* _Exercise details_
In the records below, find each line containing the word "fiction" and copy it.

* _Entries supplied_
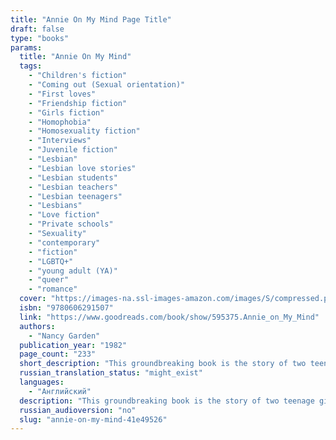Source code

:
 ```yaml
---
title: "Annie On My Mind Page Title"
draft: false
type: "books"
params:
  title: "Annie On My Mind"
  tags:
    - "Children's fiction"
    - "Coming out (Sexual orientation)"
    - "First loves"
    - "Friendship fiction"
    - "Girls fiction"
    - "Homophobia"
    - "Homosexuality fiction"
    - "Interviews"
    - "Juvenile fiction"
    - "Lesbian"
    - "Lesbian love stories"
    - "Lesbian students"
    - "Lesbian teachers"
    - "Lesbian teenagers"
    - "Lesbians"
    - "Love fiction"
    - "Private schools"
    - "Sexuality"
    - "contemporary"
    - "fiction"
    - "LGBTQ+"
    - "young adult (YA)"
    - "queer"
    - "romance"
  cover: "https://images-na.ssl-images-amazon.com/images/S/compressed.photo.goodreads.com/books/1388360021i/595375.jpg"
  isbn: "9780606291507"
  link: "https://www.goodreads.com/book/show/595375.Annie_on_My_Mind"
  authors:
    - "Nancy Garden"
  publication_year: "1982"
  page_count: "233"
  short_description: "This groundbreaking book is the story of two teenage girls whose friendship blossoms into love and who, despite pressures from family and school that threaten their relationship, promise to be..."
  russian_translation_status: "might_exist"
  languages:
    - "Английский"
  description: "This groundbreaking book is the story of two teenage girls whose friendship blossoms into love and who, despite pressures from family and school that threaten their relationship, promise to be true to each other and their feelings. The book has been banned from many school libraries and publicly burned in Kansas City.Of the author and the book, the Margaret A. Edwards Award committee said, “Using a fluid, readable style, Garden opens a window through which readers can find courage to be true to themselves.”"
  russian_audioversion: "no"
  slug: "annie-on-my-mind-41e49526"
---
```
---
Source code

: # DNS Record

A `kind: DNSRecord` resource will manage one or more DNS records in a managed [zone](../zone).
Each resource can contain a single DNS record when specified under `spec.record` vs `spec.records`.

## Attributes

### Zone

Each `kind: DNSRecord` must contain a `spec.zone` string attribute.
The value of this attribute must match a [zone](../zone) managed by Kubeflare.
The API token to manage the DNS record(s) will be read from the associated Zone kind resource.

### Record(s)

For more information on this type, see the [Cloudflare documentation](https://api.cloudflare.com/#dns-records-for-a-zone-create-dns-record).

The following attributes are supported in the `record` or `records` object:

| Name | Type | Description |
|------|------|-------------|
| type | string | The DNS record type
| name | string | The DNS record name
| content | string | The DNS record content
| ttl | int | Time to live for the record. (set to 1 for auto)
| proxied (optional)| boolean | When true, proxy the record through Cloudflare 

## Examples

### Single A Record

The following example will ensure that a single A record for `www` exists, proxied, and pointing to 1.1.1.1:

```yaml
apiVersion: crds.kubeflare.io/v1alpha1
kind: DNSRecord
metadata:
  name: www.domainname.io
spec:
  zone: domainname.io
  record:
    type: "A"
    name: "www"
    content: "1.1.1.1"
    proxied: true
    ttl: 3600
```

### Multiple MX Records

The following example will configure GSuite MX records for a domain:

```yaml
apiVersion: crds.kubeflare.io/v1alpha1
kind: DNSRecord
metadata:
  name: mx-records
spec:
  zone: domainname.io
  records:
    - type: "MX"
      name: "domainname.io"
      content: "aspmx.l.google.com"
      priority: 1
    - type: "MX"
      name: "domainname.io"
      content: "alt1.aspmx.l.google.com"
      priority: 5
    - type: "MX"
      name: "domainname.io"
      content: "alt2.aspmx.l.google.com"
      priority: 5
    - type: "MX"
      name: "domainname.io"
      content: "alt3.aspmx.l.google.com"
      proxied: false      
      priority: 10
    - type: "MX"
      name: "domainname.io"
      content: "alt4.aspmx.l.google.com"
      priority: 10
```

* _Task result_
    - "Children's fiction"
    - "Friendship fiction"
    - "Girls fiction"
    - "Homosexuality fiction"
    - "Juvenile fiction"
    - "Love fiction"
    - "fiction"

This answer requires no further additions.